# Vibratory Screen



## rusty (Jun 5, 2013)

Made from junk laying around the shop.

[youtube]http://www.youtube.com/watch?v=iUH3fpXBukU&feature=youtu.be[/youtube]


----------



## Claudie (Jun 5, 2013)

At first glance, it looks like something from a 1950's horror movie, kind of a creeping blob thing, almost looks alive. :shock: 
That would really be handy for sifting, maybe make different sizes of screen so you can separate material by size.


----------



## jeneje (Jun 5, 2013)

Rusty,

Would you share with us how you made this? I for one could use something like this. 
Thanks
Ken


----------



## shaftsinkerawc (Jun 5, 2013)

I can't see the photo but am also interested in how you made it. awc


----------



## rusty (Jun 5, 2013)

...


----------



## kkmonte (Jun 5, 2013)

Hmm, i'll have to make one of those, have to see if my wife has an extra one I can borrow! LOL.


----------



## Shaul (Jun 6, 2013)

Nice idea clamping the box to an already existing vibratory mechanism, instead of having to craft the whole thing from scratch. I'm thinking something similar might be made using a small compressor. Remove the head and mount it on its side and then somehow attach the box to the piston. As the piston moves in and out, it will shake the box. Maybe coupled with a dimmer switch (or something similar) to reduce the speed. Is this feasible or am I totally off base?

Shaul


----------



## rusty (Jun 6, 2013)

Shaul said:


> Nice idea clamping the box to an already existing vibratory mechanism, instead of having to craft the whole thing from scratch. I'm thinking something similar might be made using a small compressor. Remove the head and mount it on its side and then somehow attach the box to the piston. As the piston moves in and out, it will shake the box. Maybe coupled with a dimmer switch (or something similar) to reduce the speed. Is this feasible or am I totally off base?
> 
> Shaul



Or you could mount an eccentric weight onto a small electric motor to generate vibration, http://www.emagindia.com/appli.htm


----------



## Jimmy (Jul 26, 2013)

I have one I made from the harbor freight vibratory bowl. I cut the top of the bowl so it holds the riddles I have and it dose a great job. The machine really work for polishing like it is suposed to. The motor shaft is too soft and bends from the vibrations when you have more than 5 lb of stuff in it but it works great for a screed.


----------



## rusty (Jul 27, 2013)

One of my projects started many years ago, that I'm looking forward to completing.

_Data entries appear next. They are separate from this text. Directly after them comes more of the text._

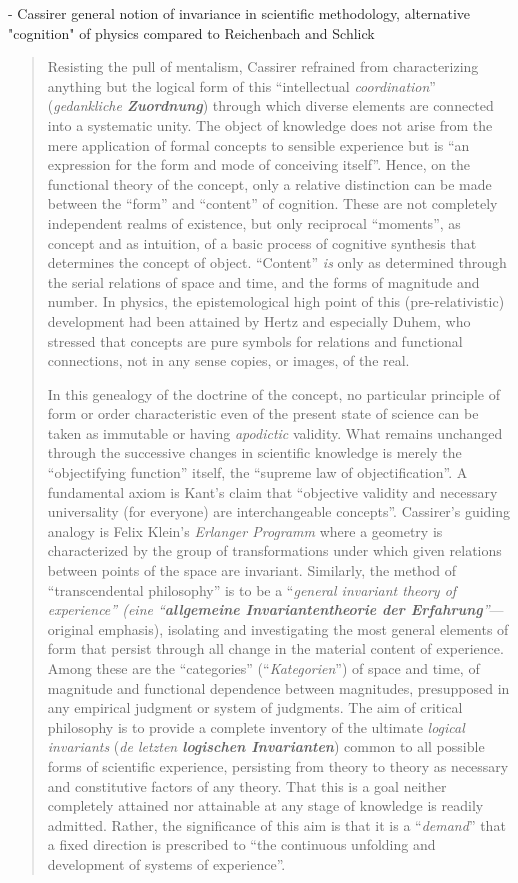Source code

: - Cassirer general notion of invariance in scientific methodology, alternative "cognition" of physics compared to Reichenbach and Schlick

\begin{quote}
    Resisting the pull of mentalism, Cassirer refrained from characterizing anything but the logical form of this ``intellectual \emph{coordination}'' (\emph{gedankliche \textbf{Zuordnung}}) through which diverse elements are connected into a systematic unity.  The object of knowledge does not arise from the mere application of formal concepts to sensible experience but is ``an expression for the form and mode of conceiving itself''.  Hence, on the functional theory of the concept, only a relative distinction can be made between the ``form'' and ``content'' of cognition.  These are not completely independent realms of existence, but only reciprocal ``moments'', as concept and as intuition, of a basic process of cognitive synthesis that determines the concept of object.  ``Content'' \emph{is} only as determined through the serial relations of space and time, and the forms of magnitude and number.  In physics, the epistemological high point of this (pre-relativistic) development had been attained by Hertz and especially Duhem, who stressed that concepts are pure symbols for relations and functional connections, not in any sense copies, or images, of the real.
    
    In this genealogy of the doctrine of the concept, no particular principle of form or order characteristic even of the present state of science can be taken as immutable or having \emph{apodictic} validity.  What remains unchanged through the successive changes in scientific knowledge is merely the ``objectifying function'' itself, the ``supreme law of objectification''.  A fundamental axiom is Kant's claim that ``objective validity and necessary universality (for everyone) are interchangeable concepts''.  Cassirer's guiding analogy is Felix Klein's \emph{Erlanger Programm} where a geometry is characterized by the group of transformations under which given relations between points of the space are invariant.  Similarly, the method of ``transcendental philosophy'' is to be a ``\emph{general invariant theory of experience'' (\emph{eine ``\textbf{allgemeine Invariantentheorie der Erfahrung}}''}---original emphasis), isolating and investigating the most general elements of form that persist through all change in the material content of experience.  Among these are the ``categories'' (``\emph{Kategorien}'') of space and time, of magnitude and functional dependence between magnitudes, presupposed in any empirical judgment or system of judgments.  The aim of critical philosophy is to provide a complete inventory of the ultimate \emph{logical invariants} (\emph{de letzten \textbf{logischen Invarianten}}) common to all possible forms of scientific experience, persisting from theory to theory as necessary and constitutive factors of any theory.  That this is a goal neither completely attained nor attainable at any stage of knowledge is readily admitted.  Rather, the significance of this aim is that it is a ``\emph{demand}'' that a fixed direction is prescribed to ``the continuous unfolding and development of systems of experience''.
    

\end{quote}
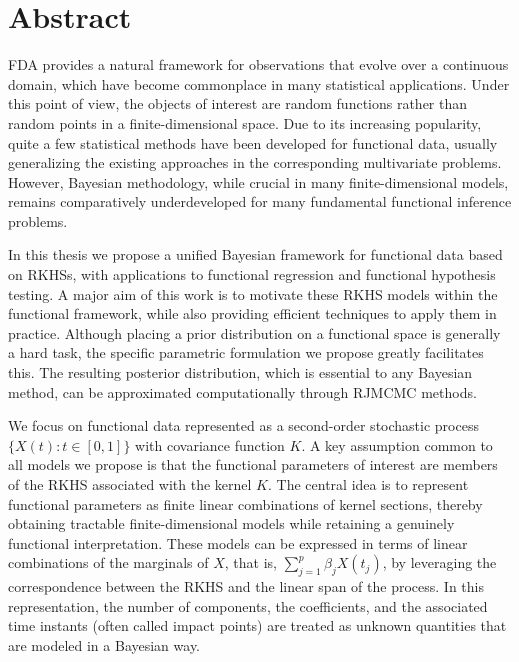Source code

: 
\begingroup
\let\clearpage\relax
\let\cleardoublepage\relax
\let\cleardoublepage\relax

\chapter*{Abstract}


\acf{FDA} provides a natural framework for observations that evolve over a continuous domain, which have become commonplace in many statistical applications. Under this point of view, the objects of interest are random functions rather than random points in a finite-dimensional space. Due to its increasing popularity, quite a few statistical methods have been developed for functional data, usually generalizing the existing approaches in the corresponding multivariate problems. However, Bayesian methodology, while crucial in many finite-dimensional models, remains comparatively underdeveloped for many fundamental functional inference problems. 

In this thesis we propose a unified Bayesian framework for functional data based on \acf{RKHSs}, with applications to functional regression and functional hypothesis testing. A major aim of this work is to motivate these \acs{RKHS} models within the functional framework, while also providing efficient techniques to apply them in practice. Although placing a prior distribution on a functional space is generally a hard task, the specific parametric formulation we propose greatly facilitates this. The resulting posterior distribution, which is essential to any Bayesian method, can be approximated computationally through \acf{RJMCMC} methods.

We focus on functional data represented as a second-order stochastic process \(\{X(t): t\in[0,1]\}\) with covariance function \(K\). A key assumption common to all models we propose is that the functional parameters of interest are members of the \acs{RKHS} associated with the kernel \(K\). The central idea is to represent functional parameters as finite linear combinations of kernel sections, thereby obtaining tractable finite-dimensional models while retaining a genuinely functional interpretation. These models can be expressed in terms of linear combinations of the marginals of \(X\), that is, \(\sum_{j=1}^p \beta_j X(t_j)\), by leveraging the correspondence between the \acs{RKHS} and the linear span of the process. In this representation, the number of components, the coefficients, and the associated time instants (often called impact points) are treated as unknown quantities that are modeled in a Bayesian way.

The aluminum casting ( home foundry ) made from found is designed as a base to be attached to a C-Frame style electric motor. The eccentric affixed to the armature is enclosed in the housing which is then affixed to a mobile base. 

Vibratory's have many uses, this project is intended for lapidary use to be used as a flat lap a hobby with its roots going back to the 1980's.

As you can clearly see the casting now has a passive coating from aging.

http://en.wikipedia.org/wiki/Passivation_(chemistry)


----------